Celebrated Theatre Director Feroz Khan (Tumhari Amrita, Gandhi v/s Gandhi, Salesman Ramlal, Salgirah) is singularly unimpressed: "Bollywood's approach today is direct and single-minded: Reduce everything to a level of mediocrity that instantly allows mass-consumption! B-town is a planet focused on offering an alternate reality promising bharpoor entertainment without fullstops." The worst part, says Khan, is that Bollywood is aggressively elevating mediocrity to excellence. He is equally critical of the "sexy re-mix" of the Indian experience by Bollywood that guarantees the "feel-good" factor, because NRI audiences "are not looking for reality. As for responsibility and commitment, the B-town guys have only one mantra - the Box Office. Period."
In any event, Akhtar says if NRI kids "choose" to patronize Bollywood films, then they do so of their choice. "No one is forcing them to go ra-ra over the SRK (Shah Rukh Khan) road shows or Singh is Kinng. Also, if the non-Bollywood fare was really so fabulous, surely they would find their own audience." Kunal Basu, the celebrated author of The Japanese Wife and Oxford-based professor of management studies rejects the market driven defense as naïve and a disservice to NRIs. "The Indian diaspora continues to be Bollywood's largest customer-base in the West. In addition, Bollywood has also entered the popular, mainstream consciousness in North America and Europe as the most significant Indian cultural import of the last decade. Whenever there is a big Bollywood event in the UK, for instance, supernovas like SRK and Big B (Amitabh Bachchan) arrive, are feted and dutifully interviewed by all the major TV channels. Shilpa Shetty - post the (in)-famous Big Brother show - has become the face of Bollywood in Britain. Imagine! Everyone (never remotely interested or knowledgeable about Bollywood) seems to have heard of her. Umpteen books continue to be written on and about Bollywood and launched with glitzy fanfare. BBC Channel 4 regularly shows B-town movies on certain days of the week. All this aggressive, sharp and big bucks marketing, over time, has positioned Bollywood, in the absence of any other significant cultural import from India, as the Big one!"

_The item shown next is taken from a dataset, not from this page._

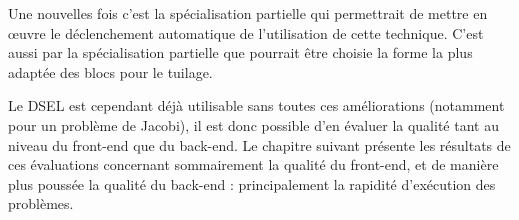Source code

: Une nouvelles fois c'est la spécialisation partielle qui permettrait de mettre en œuvre le déclenchement automatique de l'utilisation de cette technique. C'est aussi par la spécialisation partielle que pourrait être choisie la forme la plus adaptée des blocs pour le tuilage. 


Le DSEL est cependant déjà utilisable sans toutes ces améliorations (notamment pour un problème de Jacobi), il est donc possible d'en évaluer la qualité tant au niveau du front-end que du back-end. Le chapitre suivant présente les résultats de ces évaluations concernant sommairement la qualité du front-end, et de manière plus poussée la qualité du back-end : principalement la rapidité d'exécution des problèmes.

Kolkata-based, art-house film director Rituparno Ghosh, acknowledges the validity of some of the criticisms, but he also counters with some hard-hitting questions for Bollywood-bashers. "If the non-Bollywood films have found no audience, exposure or support among the NRI community, whose fault is it? What has this fraternity - me, included - done to win audiences or any kind of ground swell in the NRI space? Surely, even within the NRI domain, there are enough bright, young, educated, intelligent, curious, open-minded and culturally-driven kids who are interested to know and sample India's other cinema. How have we addressed their needs? Why blame them? They have had little or no connect with any other cinema and therefore, naturally, perceive the Bollywood product as the Indian reality." Ghosh says that to the NRI sensibility, an Adoor Unnithan, Girish Kasaravalli or Buddhadeb Dasgupta film will never be as exciting, fun, glamorous or entertaining as a Bollywood blockbuster. "Let's face it. Our kind of filmmakers, quite honestly, make niche films for a niche audience. Why on earth should they suddenly want their products to be hugely popular abroad, even with the NRI community?"
Aparna Sen (who gave us classics like 36 Chowringhee Lane, Mr and Mrs Iyer, 15 Park Avenue) has a more nuanced perspective on the controversy. "Two things need to be immediately contexted while discussing this theme. One, the undeniable connect that most NRIs have with Bollywood. It's a hugely emotional thing and has to do with nostalgia and roots completely impervious to background, culture, education, social status, reason or intellect. The other point is slightly different and deals with Bollywood's aggressive insistence on presenting a pseudo, Indian identity through an upper-class, North-Indian, male-female prototype. This is a construct imposed on the Indian identity, an artificial kind of 'oneness' foisted on India through films and loads of the Saas-Bahu kind of serials. For example, Sangeet is strictly a North-Indian custom; so is karva-chauth. Thanks to these two they are tremendously in vogue, among the younger generation everywhere, even in Kolkata. Homogenization can often be dangerous because by gaining a little you seem to lose the beauty of your own roots. Is it, then worth it? Remember the beauty of India lies in the multilayered charm not in a forced and contrived, filmy, pan-India image."